Report doesn't rule out 'rogue' police officers' role in murder of solicitor
A damning report on the loyalist murder of solicitor Rosemary Nelson has found the state of Northern Ireland failed to protect her, while police officers abused and assaulted the lawyer.
The public inquiry could find no direct security force role in the murder of the 40-year-old mother of three killed in a car bombing in 1999, but said it could not rule out that "rogue" elements may have assisted the killers.
It said it believed the leaking of police intelligence "increased the danger to Rosemary Nelson's life", while threats made against the solicitor by officers "had the subsequent effect of legitimising her as a target in the eyes of loyalist terrorists".

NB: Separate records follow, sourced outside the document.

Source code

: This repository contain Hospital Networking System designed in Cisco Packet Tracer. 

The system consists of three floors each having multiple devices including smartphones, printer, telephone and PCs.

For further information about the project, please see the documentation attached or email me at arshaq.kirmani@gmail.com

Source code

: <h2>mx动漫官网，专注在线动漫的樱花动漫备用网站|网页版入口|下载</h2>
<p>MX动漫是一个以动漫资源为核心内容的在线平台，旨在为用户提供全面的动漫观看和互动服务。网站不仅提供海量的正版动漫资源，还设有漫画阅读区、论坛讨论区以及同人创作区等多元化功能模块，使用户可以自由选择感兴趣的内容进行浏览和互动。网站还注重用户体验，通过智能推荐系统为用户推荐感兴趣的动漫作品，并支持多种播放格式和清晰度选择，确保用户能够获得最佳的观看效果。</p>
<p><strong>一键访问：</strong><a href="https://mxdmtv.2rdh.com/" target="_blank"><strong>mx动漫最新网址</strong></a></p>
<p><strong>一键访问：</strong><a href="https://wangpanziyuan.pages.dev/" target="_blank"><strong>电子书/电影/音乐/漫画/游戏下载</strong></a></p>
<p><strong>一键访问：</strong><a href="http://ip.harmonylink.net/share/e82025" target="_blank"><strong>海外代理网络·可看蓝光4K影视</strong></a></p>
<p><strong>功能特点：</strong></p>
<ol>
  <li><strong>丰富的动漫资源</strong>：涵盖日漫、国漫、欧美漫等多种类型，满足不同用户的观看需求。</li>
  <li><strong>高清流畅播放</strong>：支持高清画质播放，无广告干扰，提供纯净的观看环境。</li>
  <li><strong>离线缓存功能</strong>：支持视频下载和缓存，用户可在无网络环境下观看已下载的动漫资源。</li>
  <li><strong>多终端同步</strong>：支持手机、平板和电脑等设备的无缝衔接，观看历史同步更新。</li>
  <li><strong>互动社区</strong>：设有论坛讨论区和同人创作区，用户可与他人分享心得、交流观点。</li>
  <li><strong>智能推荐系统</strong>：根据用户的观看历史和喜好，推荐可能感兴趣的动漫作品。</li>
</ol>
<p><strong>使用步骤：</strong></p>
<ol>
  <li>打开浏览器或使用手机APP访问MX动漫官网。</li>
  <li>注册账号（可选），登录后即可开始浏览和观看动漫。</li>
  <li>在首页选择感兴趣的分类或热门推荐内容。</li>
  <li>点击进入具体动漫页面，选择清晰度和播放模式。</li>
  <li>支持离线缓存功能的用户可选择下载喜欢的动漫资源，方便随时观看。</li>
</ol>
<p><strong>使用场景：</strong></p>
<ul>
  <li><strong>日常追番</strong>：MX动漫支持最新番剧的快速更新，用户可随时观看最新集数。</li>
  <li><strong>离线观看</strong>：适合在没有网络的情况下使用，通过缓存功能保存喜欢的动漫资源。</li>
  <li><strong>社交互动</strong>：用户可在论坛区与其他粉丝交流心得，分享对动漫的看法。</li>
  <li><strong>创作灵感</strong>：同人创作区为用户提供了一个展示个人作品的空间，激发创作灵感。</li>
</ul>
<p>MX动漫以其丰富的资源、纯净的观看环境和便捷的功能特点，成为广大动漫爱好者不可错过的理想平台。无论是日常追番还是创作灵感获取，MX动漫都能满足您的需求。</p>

Northern Ireland Secretary Owen Paterson apologised for the failings, as did PSNI Chief Constable Matt Baggott.
The 700-word document was the end product of an inquiry that cost £46.5m (€53m).
It catalogued failures by the RUC and the Northern Ireland Office (NIO) which resulted in a failure to warn Mrs Nelson of the danger she faced or to offer her adequate protection.
The inquiry concluded: "The combined effect of these omissions by the RUC and the NIO was that the state failed to take responsible and proportionate steps to safeguard the life of Rosemary Nelson."
Mrs Nelson rose to prominence after taking on a number of high-profile clients.
They included suspected republican terrorists as well as the family of a Catholic man murdered by a loyalist mob, plus a nationalist residents' group opposing Orange Order parades in the infamous Drumcree stand-off.
By the mid-1990s she had started to allege security force intimidation and reported receiving death threats from loyalists.
International human rights groups and the UN were among those who raised concerns for Mrs Nelson's safety.
The report did not believe there was anything suspicious about security force activity near Mrs Nelson's Lurgan home on the eve of her murder.